A titre d’exemple, si la fixation d’un délai maximum d’exécution trop bref au regard des contraintes objectives de service, il n’est en revanche pas interdit au pouvoir adjudicateur de juger de la crédibilité des engagements pris par un soumissionnaire pour respecter un délai sur lequel il s’engage. Dans ce contexte, il est loisible à tous les opérateurs, locaux comme nationaux, d’avancer leurs moyens en la matière éventuellement en lien avec leur localisation.

Par ailleurs, dans le respect de l’article 62 du décret, l’acheteur peut prendre en compte la qualité des produits au titre des critères de jugement des offres. Dans ce cadre, il peut juger de la fraîcheur de denrées alimentaires, de l’esthétisme des matériaux locaux utilisés pour l’architecture locale, la connaissance économique du territoire pour un service… L’article 30 permet aussi de recourir à des « objectifs de développement durable ». En revanche, la mise en œuvre d’un critère de performance environnementale n’est pas une mince affaire. L’attention de l’acheteur doit être focalisée sur le mode d’emploi, la grille d’analyse du critère et un effort tout particulier devra être fourni pour établir les modalités de mise en œuvre du critère.

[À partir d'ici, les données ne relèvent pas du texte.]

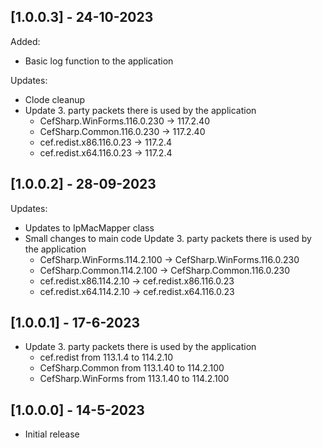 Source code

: ## [1.0.0.3] - 24-10-2023
Added:
  - Basic log function to the application

Updates:
- Clode cleanup
- Update 3. party packets there is used by the application
    - CefSharp.WinForms.116.0.230 -> 117.2.40
    - CefSharp.Common.116.0.230 -> 117.2.40
    - cef.redist.x86.116.0.23 -> 117.2.4
    - cef.redist.x64.116.0.23 -> 117.2.4

## [1.0.0.2] - 28-09-2023
Updates:
- Updates to IpMacMapper class
- Small changes to main code
Update 3. party packets there is used by the application
    - CefSharp.WinForms.114.2.100 -> CefSharp.WinForms.116.0.230
    - CefSharp.Common.114.2.100 -> CefSharp.Common.116.0.230
    - cef.redist.x86.114.2.10 -> cef.redist.x86.116.0.23
    - cef.redist.x64.114.2.10 -> cef.redist.x64.116.0.23

## [1.0.0.1] - 17-6-2023
- Update 3. party packets there is used by the application
    - cef.redist from 113.1.4 to 114.2.10
    - CefSharp.Common from 113.1.40 to 114.2.100
    - CefSharp.WinForms from 113.1.40 to 114.2.100

## [1.0.0.0] - 14-5-2023
- Initial release
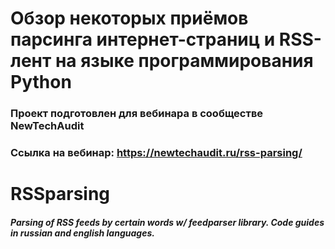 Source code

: # Обзор некоторых приёмов парсинга интернет-страниц и RSS-лент на языке программирования Python
### Проект подготовлен для вебинара в сообществе NewTechAudit 
### Ссылка на вебинар: https://newtechaudit.ru/rss-parsing/

# RSSparsing
##### Parsing of RSS feeds by certain words w/ feedparser library. Code guides in russian and english languages.
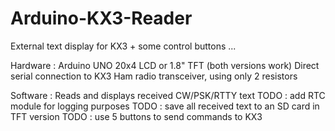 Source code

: # Arduino-KX3-Reader
External text display for KX3 + some control buttons ...

Hardware  :
Arduino UNO
20x4 LCD or 1.8" TFT (both versions work)
Direct serial connection to KX3 Ham radio transceiver, using only 2 resistors

Software :
Reads and displays received CW/PSK/RTTY text
TODO : add RTC module for logging purposes
TODO : save all received text to an SD card in TFT version
TODO : use 5 buttons to send commands to KX3
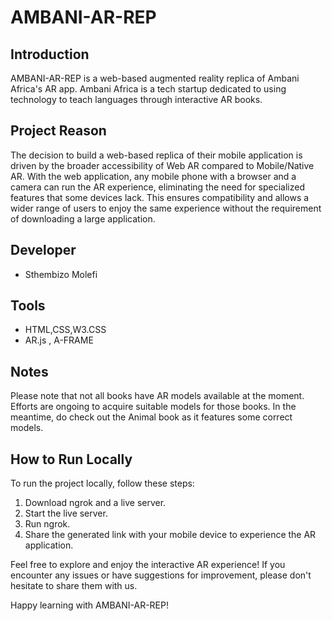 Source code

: # AMBANI-AR-REP

## Introduction
AMBANI-AR-REP is a web-based augmented reality replica of Ambani Africa's AR app. Ambani Africa is a tech startup dedicated to using technology to teach languages through interactive AR books.

## Project Reason
The decision to build a web-based replica of their mobile application is driven by the broader accessibility of Web AR compared to Mobile/Native AR. With the web application, any mobile phone with a browser and a camera can run the AR experience, eliminating the need for specialized features that some devices lack. This ensures compatibility and allows a wider range of users to enjoy the same experience without the requirement of downloading a large application.

## Developer
- Sthembizo Molefi

## Tools
- HTML,CSS,W3.CSS
- AR.js , A-FRAME


## Notes
Please note that not all books have AR models available at the moment. Efforts are ongoing to acquire suitable models for those books. In the meantime, do check out the Animal book as it features some correct models.

## How to Run Locally
To run the project locally, follow these steps:

1. Download ngrok and a live server.
2. Start the live server.
3. Run ngrok.
4. Share the generated link with your mobile device to experience the AR application.

Feel free to explore and enjoy the interactive AR experience! If you encounter any issues or have suggestions for improvement, please don't hesitate to share them with us.

Happy learning with AMBANI-AR-REP!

Enfin, l’article 62 du décret laisse aux acheteurs non seulement la liberté de choisir les critères d’attribution du marché mais également d’en déterminer leur pondération, pour autant qu’ils permettent une évaluation synthétique des critères retenus afin d’identifier l’offre économiquement la plus avantageuse (CJCE, 4 décembre 2003, EVN AG et Wienstrom, aff. C-448/01). S’il est constant que l’offre locale à un niveau de qualité identique ou supérieur souffre d’un coût de production (et donc de prix) plus important que l’offre nationale ou internationale, l’acheteur public sera bien avisé d’adapter la pondération des critères de jugement des offres en conséquence en ne faisant pas du « prix » l’élément déterminant de choix.